Maybe it was the fading light, but it looked like Peter’s sister had a strange sadness in her eyes that she didn’t have before. Kelsey must be imagining it. She imagined so much lately.
“Good luck! Let me know how you do!” she called to Meg as she exited the backyard.
They were good people, Kelsey decided, no way around that. Hopefully they were as merciful as they were good, but Kelsey had no control over their reaction. It was all in Peter’s hands now.
Godspeed, she said to the invisible fates at work, and hoped she wouldn’t be seeing El Dorado for the last time.
CHAPTER THIRTY-THREE
Mrs. Wallace’s sparsely attended class transformed into silhouettes as Kelsey stood in front of them, facing the projector. Her baby-doll dress and go-go boots, an homage to the artist’s muse, were bathed in the bright red-and-white light of a Campbell’s Soup Can projected on-screen.

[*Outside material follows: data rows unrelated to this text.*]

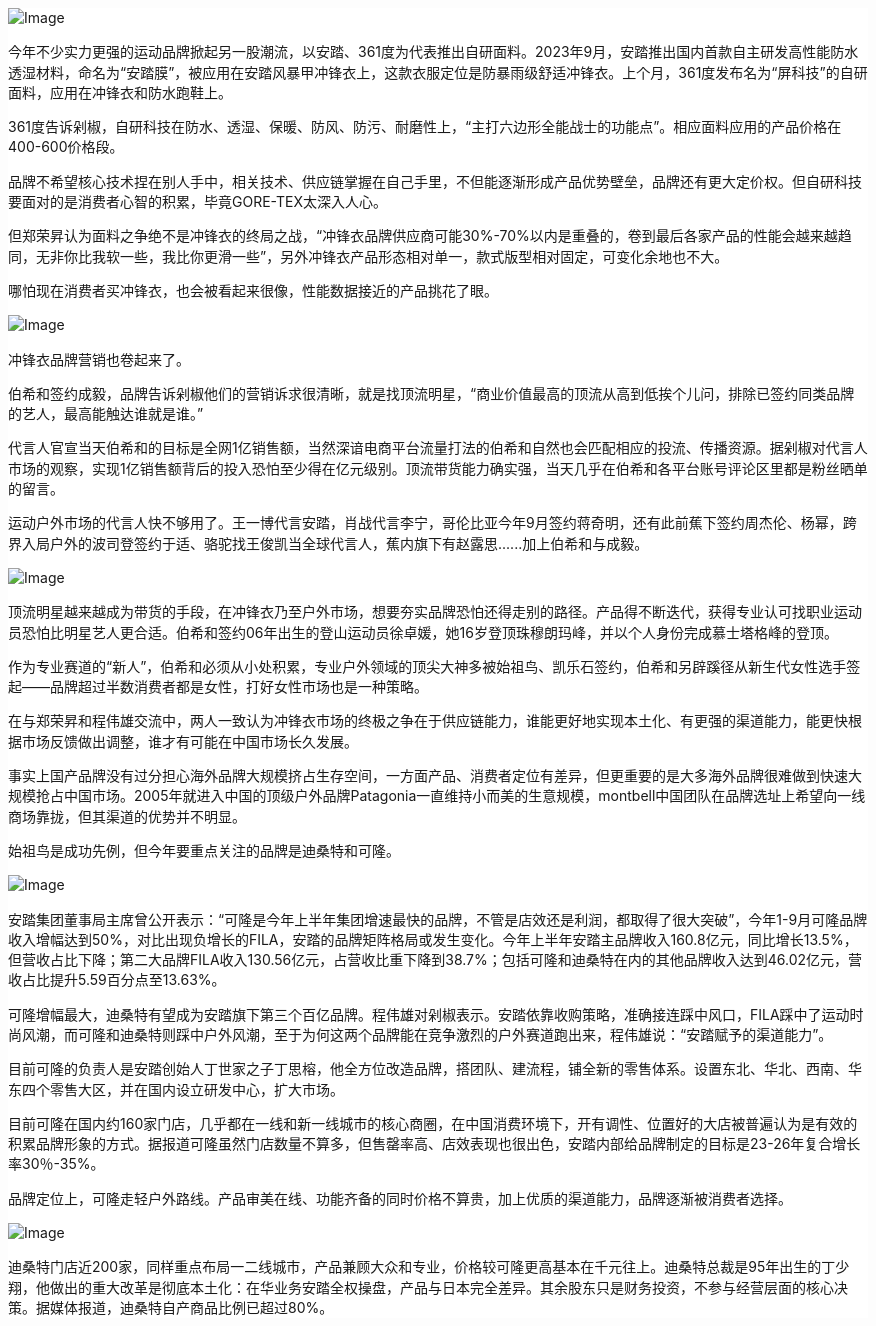 ![Image](https://p3-sign.toutiaoimg.com/tos-cn-i-6w9my0ksvp/f1b6354283a84f0788ca78d44ab37dd8~tplv-tt-shrink:640:0.image?lk3s=06827d14&traceid=20241104222205AF5167EEF2A4A324C004&x-expires=2147483647&x-signature=JucdbqWYlWpzVBUzNLEVgMCDOSw%3D)

今年不少实力更强的运动品牌掀起另一股潮流，以安踏、361度为代表推出自研面料。2023年9月，安踏推出国内首款自主研发高性能防水透湿材料，命名为“安踏膜”，被应用在安踏风暴甲冲锋衣上，这款衣服定位是防暴雨级舒适冲锋衣。上个月，361度发布名为“屏科技”的自研面料，应用在冲锋衣和防水跑鞋上。

361度告诉剁椒，自研科技在防水、透湿、保暖、防风、防污、耐磨性上，“主打六边形全能战士的功能点”。相应面料应用的产品价格在400-600价格段。

品牌不希望核心技术捏在别人手中，相关技术、供应链掌握在自己手里，不但能逐渐形成产品优势壁垒，品牌还有更大定价权。但自研科技要面对的是消费者心智的积累，毕竟GORE-TEX太深入人心。

但郑荣昇认为面料之争绝不是冲锋衣的终局之战，“冲锋衣品牌供应商可能30%-70%以内是重叠的，卷到最后各家产品的性能会越来越趋同，无非你比我软一些，我比你更滑一些”，另外冲锋衣产品形态相对单一，款式版型相对固定，可变化余地也不大。

哪怕现在消费者买冲锋衣，也会被看起来很像，性能数据接近的产品挑花了眼。

![Image](https://p3-sign.toutiaoimg.com/tos-cn-i-6w9my0ksvp/1f527e53c80744abbec2fb33399fe2dd~tplv-tt-shrink:640:0.image?lk3s=06827d14&traceid=20241104222205AF5167EEF2A4A324C004&x-expires=2147483647&x-signature=mcfp4RuTagbU1xz3BXMiBU8%2FswE%3D)

冲锋衣品牌营销也卷起来了。

伯希和签约成毅，品牌告诉剁椒他们的营销诉求很清晰，就是找顶流明星，“商业价值最高的顶流从高到低挨个儿问，排除已签约同类品牌的艺人，最高能触达谁就是谁。”

代言人官宣当天伯希和的目标是全网1亿销售额，当然深谙电商平台流量打法的伯希和自然也会匹配相应的投流、传播资源。据剁椒对代言人市场的观察，实现1亿销售额背后的投入恐怕至少得在亿元级别。顶流带货能力确实强，当天几乎在伯希和各平台账号评论区里都是粉丝晒单的留言。

运动户外市场的代言人快不够用了。王一博代言安踏，肖战代言李宁，哥伦比亚今年9月签约蒋奇明，还有此前蕉下签约周杰伦、杨幂，跨界入局户外的波司登签约于适、骆驼找王俊凯当全球代言人，蕉内旗下有赵露思......加上伯希和与成毅。

![Image](https://p3-sign.toutiaoimg.com/tos-cn-i-6w9my0ksvp/1d440b0e499f4d0d98b70344fc1c4248~tplv-tt-shrink:640:0.image?lk3s=06827d14&traceid=20241104222205AF5167EEF2A4A324C004&x-expires=2147483647&x-signature=QspzQmQWSFpArm%2Ftdh0WsQAPePY%3D)

顶流明星越来越成为带货的手段，在冲锋衣乃至户外市场，想要夯实品牌恐怕还得走别的路径。产品得不断迭代，获得专业认可找职业运动员恐怕比明星艺人更合适。伯希和签约06年出生的登山运动员徐卓媛，她16岁登顶珠穆朗玛峰，并以个人身份完成慕士塔格峰的登顶。

作为专业赛道的“新人”，伯希和必须从小处积累，专业户外领域的顶尖大神多被始祖鸟、凯乐石签约，伯希和另辟蹊径从新生代女性选手签起——品牌超过半数消费者都是女性，打好女性市场也是一种策略。

在与郑荣昇和程伟雄交流中，两人一致认为冲锋衣市场的终极之争在于供应链能力，谁能更好地实现本土化、有更强的渠道能力，能更快根据市场反馈做出调整，谁才有可能在中国市场长久发展。

事实上国产品牌没有过分担心海外品牌大规模挤占生存空间，一方面产品、消费者定位有差异，但更重要的是大多海外品牌很难做到快速大规模抢占中国市场。2005年就进入中国的顶级户外品牌Patagonia一直维持小而美的生意规模，montbell中国团队在品牌选址上希望向一线商场靠拢，但其渠道的优势并不明显。

始祖鸟是成功先例，但今年要重点关注的品牌是迪桑特和可隆。

![Image](https://p3-sign.toutiaoimg.com/tos-cn-i-6w9my0ksvp/1816b11f4d8a494094b98bc256e965fd~tplv-tt-shrink:640:0.image?lk3s=06827d14&traceid=20241104222205AF5167EEF2A4A324C004&x-expires=2147483647&x-signature=jdkKSfpScmAoWg1EF%2FHkXBgg5OY%3D)

安踏集团董事局主席曾公开表示：“可隆是今年上半年集团增速最快的品牌，不管是店效还是利润，都取得了很大突破”，今年1-9月可隆品牌收入增幅达到50%，对比出现负增长的FILA，安踏的品牌矩阵格局或发生变化。今年上半年安踏主品牌收入160.8亿元，同比增长13.5%，但营收占比下降；第二大品牌FILA收入130.56亿元，占营收比重下降到38.7%；包括可隆和迪桑特在内的其他品牌收入达到46.02亿元，营收占比提升5.59百分点至13.63%。

可隆增幅最大，迪桑特有望成为安踏旗下第三个百亿品牌。程伟雄对剁椒表示。安踏依靠收购策略，准确接连踩中风口，FILA踩中了运动时尚风潮，而可隆和迪桑特则踩中户外风潮，至于为何这两个品牌能在竞争激烈的户外赛道跑出来，程伟雄说：“安踏赋予的渠道能力”。

目前可隆的负责人是安踏创始人丁世家之子丁思榕，他全方位改造品牌，搭团队、建流程，铺全新的零售体系。设置东北、华北、西南、华东四个零售大区，并在国内设立研发中心，扩大市场。

目前可隆在国内约160家门店，几乎都在一线和新一线城市的核心商圈，在中国消费环境下，开有调性、位置好的大店被普遍认为是有效的积累品牌形象的方式。据报道可隆虽然门店数量不算多，但售罄率高、店效表现也很出色，安踏内部给品牌制定的目标是23-26年复合增长率30％-35%。

品牌定位上，可隆走轻户外路线。产品审美在线、功能齐备的同时价格不算贵，加上优质的渠道能力，品牌逐渐被消费者选择。

![Image](https://p3-sign.toutiaoimg.com/tos-cn-i-6w9my0ksvp/666396b271e0489d83463aadee7dc9fe~tplv-tt-shrink:640:0.image?lk3s=06827d14&traceid=20241104222205AF5167EEF2A4A324C004&x-expires=2147483647&x-signature=MNiUDDm805zW0dRjvY9x7CHk5rg%3D)

迪桑特门店近200家，同样重点布局一二线城市，产品兼顾大众和专业，价格较可隆更高基本在千元往上。迪桑特总裁是95年出生的丁少翔，他做出的重大改革是彻底本土化：在华业务安踏全权操盘，产品与日本完全差异。其余股东只是财务投资，不参与经营层面的核心决策。据媒体报道，迪桑特自产商品比例已超过80%。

It was her last day of school as a senior at Lawrence High, and she had chosen the subject of her final Art History presentation the night before, poring through Michelle’s old books, selecting the pieces that she liked best. It took her mind off of Peter, or rather, a lack of Peter. He had not emailed, called, or even been online for two weeks. It was torture.
Kelsey gathered herself, trying to concentrate.

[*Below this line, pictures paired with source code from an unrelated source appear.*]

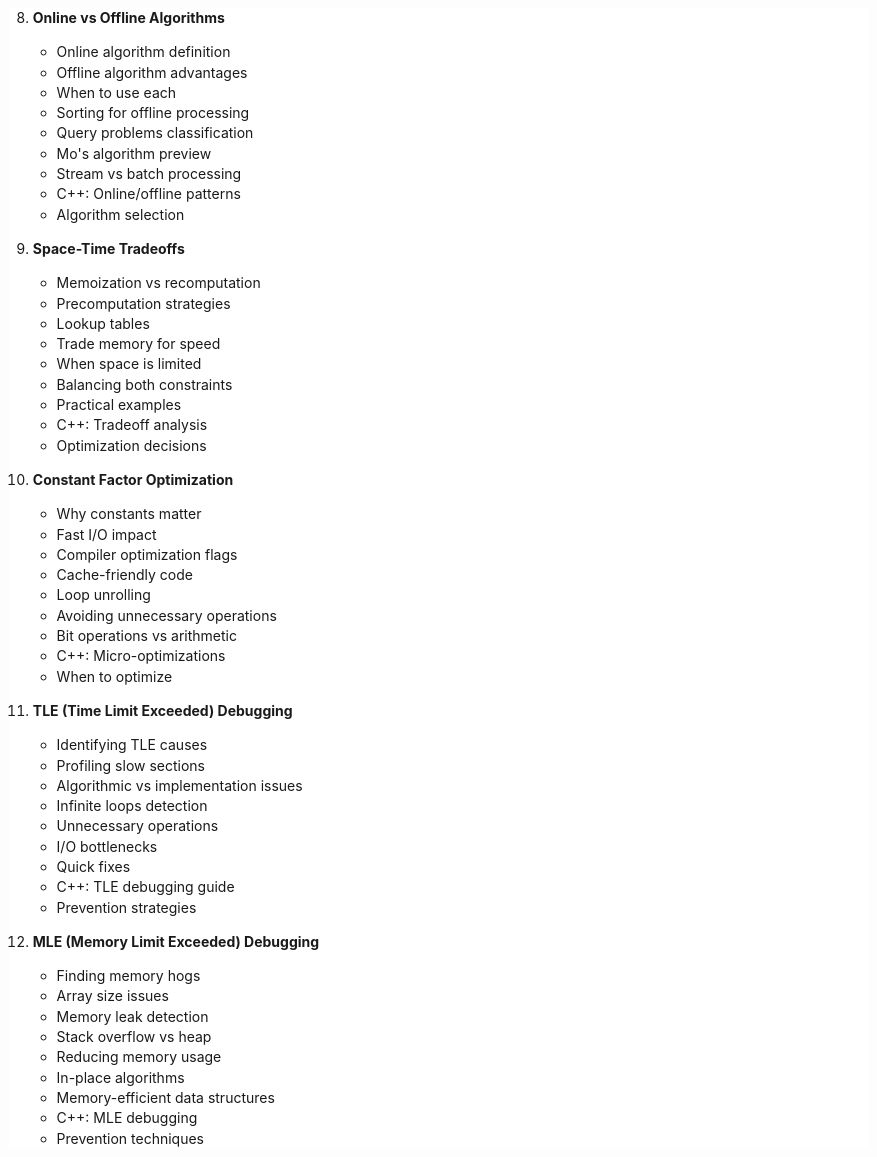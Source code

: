 8. **Online vs Offline Algorithms**
   - Online algorithm definition
   - Offline algorithm advantages
   - When to use each
   - Sorting for offline processing
   - Query problems classification
   - Mo's algorithm preview
   - Stream vs batch processing
   - C++: Online/offline patterns
   - Algorithm selection

9. **Space-Time Tradeoffs**
   - Memoization vs recomputation
   - Precomputation strategies
   - Lookup tables
   - Trade memory for speed
   - When space is limited
   - Balancing both constraints
   - Practical examples
   - C++: Tradeoff analysis
   - Optimization decisions

10. **Constant Factor Optimization**
    - Why constants matter
    - Fast I/O impact
    - Compiler optimization flags
    - Cache-friendly code
    - Loop unrolling
    - Avoiding unnecessary operations
    - Bit operations vs arithmetic
    - C++: Micro-optimizations
    - When to optimize

11. **TLE (Time Limit Exceeded) Debugging**
    - Identifying TLE causes
    - Profiling slow sections
    - Algorithmic vs implementation issues
    - Infinite loops detection
    - Unnecessary operations
    - I/O bottlenecks
    - Quick fixes
    - C++: TLE debugging guide
    - Prevention strategies

12. **MLE (Memory Limit Exceeded) Debugging**
    - Finding memory hogs
    - Array size issues
    - Memory leak detection
    - Stack overflow vs heap
    - Reducing memory usage
    - In-place algorithms
    - Memory-efficient data structures
    - C++: MLE debugging
    - Prevention techniques
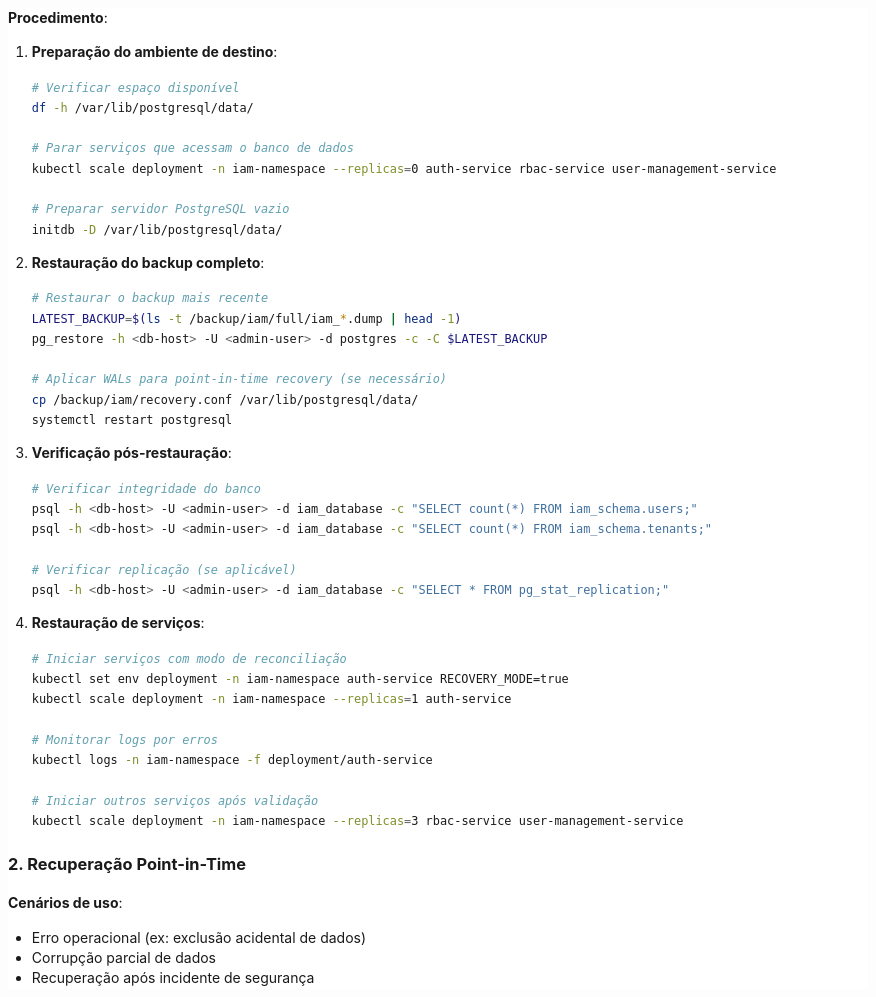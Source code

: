 **Procedimento**:

1. **Preparação do ambiente de destino**:
   ```bash
   # Verificar espaço disponível
   df -h /var/lib/postgresql/data/
   
   # Parar serviços que acessam o banco de dados
   kubectl scale deployment -n iam-namespace --replicas=0 auth-service rbac-service user-management-service
   
   # Preparar servidor PostgreSQL vazio
   initdb -D /var/lib/postgresql/data/
   ```

2. **Restauração do backup completo**:
   ```bash
   # Restaurar o backup mais recente
   LATEST_BACKUP=$(ls -t /backup/iam/full/iam_*.dump | head -1)
   pg_restore -h <db-host> -U <admin-user> -d postgres -c -C $LATEST_BACKUP
   
   # Aplicar WALs para point-in-time recovery (se necessário)
   cp /backup/iam/recovery.conf /var/lib/postgresql/data/
   systemctl restart postgresql
   ```

3. **Verificação pós-restauração**:
   ```bash
   # Verificar integridade do banco
   psql -h <db-host> -U <admin-user> -d iam_database -c "SELECT count(*) FROM iam_schema.users;"
   psql -h <db-host> -U <admin-user> -d iam_database -c "SELECT count(*) FROM iam_schema.tenants;"
   
   # Verificar replicação (se aplicável)
   psql -h <db-host> -U <admin-user> -d iam_database -c "SELECT * FROM pg_stat_replication;"
   ```

4. **Restauração de serviços**:
   ```bash
   # Iniciar serviços com modo de reconciliação 
   kubectl set env deployment -n iam-namespace auth-service RECOVERY_MODE=true
   kubectl scale deployment -n iam-namespace --replicas=1 auth-service
   
   # Monitorar logs por erros
   kubectl logs -n iam-namespace -f deployment/auth-service
   
   # Iniciar outros serviços após validação
   kubectl scale deployment -n iam-namespace --replicas=3 rbac-service user-management-service
   ```

### 2. Recuperação Point-in-Time

**Cenários de uso**:
- Erro operacional (ex: exclusão acidental de dados)
- Corrupção parcial de dados
- Recuperação após incidente de segurança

“Rather than give you useless biographical facts that you’re probably going to forget, anyway,” Kelsey read off her notecards to the silent room, “I want to tell you what I find most interesting about Andy Warhol.”
She nodded at Mrs. Wallace, who changed the slide on cue. The slide showed a photo of the man, hair bleached white, sunglasses on indoors, sitting next to the girl she was dressed as, whom she had seen in many of his short movies.